Grant Thornton joins Regulatory Genome Project

The project enables the creation of a ‘comprehensive, searchable and digestible’ body of regulations that will provide quick and relevant information on any company’s risks and obligations

Grant Thornton has announced its collaboration with the Regulatory Genome Project at the University of Cambridge, a new project that allows financial firms to better understand their global risks and obligations.

According to the firm, regulation in the digital era is “highly complex and globally fragmented, with rules changing at a rapid pace”. To address this issue, the group, alongside CMS, Macfarlanes, and Mastercard, is supporting the new initiative which is set to “create an inclusive and easily accessible repository of regulatory information for the digital economy”.

The Regulatory Genome will be an open-access source of machine-readable information for use by both regulators and firms in the financial services industry. The initiative meets a “vital” informational need, helping regulators create interoperable frameworks to reflect rapidly changing global rules in the financial services industry, while also helping firms understand and abide by these rules. 

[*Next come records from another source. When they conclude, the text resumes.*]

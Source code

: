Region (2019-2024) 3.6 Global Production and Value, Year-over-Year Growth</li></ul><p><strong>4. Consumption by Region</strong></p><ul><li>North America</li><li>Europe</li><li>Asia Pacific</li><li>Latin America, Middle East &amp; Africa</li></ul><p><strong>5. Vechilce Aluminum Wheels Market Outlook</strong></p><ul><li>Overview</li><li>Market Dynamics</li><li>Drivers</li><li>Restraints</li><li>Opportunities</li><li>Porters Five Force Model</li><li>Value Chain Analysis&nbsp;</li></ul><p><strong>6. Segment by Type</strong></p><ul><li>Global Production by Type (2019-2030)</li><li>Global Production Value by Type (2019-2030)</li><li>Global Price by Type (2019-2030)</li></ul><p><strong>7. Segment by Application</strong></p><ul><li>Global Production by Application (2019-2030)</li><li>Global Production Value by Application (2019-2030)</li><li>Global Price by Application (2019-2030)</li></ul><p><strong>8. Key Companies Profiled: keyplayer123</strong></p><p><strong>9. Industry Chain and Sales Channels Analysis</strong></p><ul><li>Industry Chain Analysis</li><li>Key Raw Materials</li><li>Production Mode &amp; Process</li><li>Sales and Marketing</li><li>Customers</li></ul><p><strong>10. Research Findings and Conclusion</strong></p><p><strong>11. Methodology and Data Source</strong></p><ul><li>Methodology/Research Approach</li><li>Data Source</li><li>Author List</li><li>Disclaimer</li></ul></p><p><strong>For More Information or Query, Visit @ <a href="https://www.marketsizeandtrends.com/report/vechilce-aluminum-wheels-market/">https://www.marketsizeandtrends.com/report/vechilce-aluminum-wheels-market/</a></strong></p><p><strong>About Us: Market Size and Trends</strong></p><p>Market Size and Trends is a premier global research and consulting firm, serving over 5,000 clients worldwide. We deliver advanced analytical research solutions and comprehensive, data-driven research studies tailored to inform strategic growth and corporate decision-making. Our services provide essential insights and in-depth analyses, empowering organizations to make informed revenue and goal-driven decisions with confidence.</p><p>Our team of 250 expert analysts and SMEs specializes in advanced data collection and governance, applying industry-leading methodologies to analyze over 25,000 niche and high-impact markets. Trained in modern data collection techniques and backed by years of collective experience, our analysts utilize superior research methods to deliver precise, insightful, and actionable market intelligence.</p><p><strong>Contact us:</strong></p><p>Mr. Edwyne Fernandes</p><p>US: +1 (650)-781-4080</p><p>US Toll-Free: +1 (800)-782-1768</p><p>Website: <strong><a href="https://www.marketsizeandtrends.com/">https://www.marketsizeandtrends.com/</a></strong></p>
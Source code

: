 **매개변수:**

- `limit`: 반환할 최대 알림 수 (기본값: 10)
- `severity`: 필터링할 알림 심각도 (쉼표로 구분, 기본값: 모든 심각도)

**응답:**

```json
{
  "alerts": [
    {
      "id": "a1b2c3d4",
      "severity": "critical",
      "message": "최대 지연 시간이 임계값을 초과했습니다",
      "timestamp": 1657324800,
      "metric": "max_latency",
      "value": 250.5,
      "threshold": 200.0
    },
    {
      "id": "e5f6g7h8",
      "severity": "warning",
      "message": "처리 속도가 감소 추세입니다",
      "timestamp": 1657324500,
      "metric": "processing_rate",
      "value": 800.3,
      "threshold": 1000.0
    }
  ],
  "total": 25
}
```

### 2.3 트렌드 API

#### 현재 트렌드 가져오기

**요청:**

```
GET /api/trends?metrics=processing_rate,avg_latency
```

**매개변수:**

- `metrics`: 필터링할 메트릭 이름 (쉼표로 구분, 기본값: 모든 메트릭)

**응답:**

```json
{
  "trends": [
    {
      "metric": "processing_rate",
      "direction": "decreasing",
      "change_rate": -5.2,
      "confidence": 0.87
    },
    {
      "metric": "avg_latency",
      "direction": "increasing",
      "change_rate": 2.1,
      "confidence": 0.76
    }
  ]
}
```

The system will promote real-time understanding of the shifting body of laws and requirements, while bringing clarity and transparency to the global financial system.

The cross-industry reportedly commitment underlines the project’s “scope and ambition”. According to Grant Thronton, the amount of global regulation in the digital economy means that humans “cannot compile such a repository alone”, so the project uses machine learning and natural language processing to convert human-readable text into machine-readable code. 

This enables the creation of a “comprehensive, searchable and digestible” body of regulations that will provide quick and relevant information on any company’s risks and obligations.

Dr. Robert Wardrop, Faculty (Professor level) in Management Practice and Director of the Cambridge Centre for Alternative Finance at University of Cambridge Judge Business School, founded the project.

He said: “The Regulatory Genome Project aims to promote financial inclusion in the global digital economy. A repository of machine-readable regulation will provide a de facto standard for regulatory compliance by firms operating around the world. We expect to announce many other collaborators joining the project in the coming months.”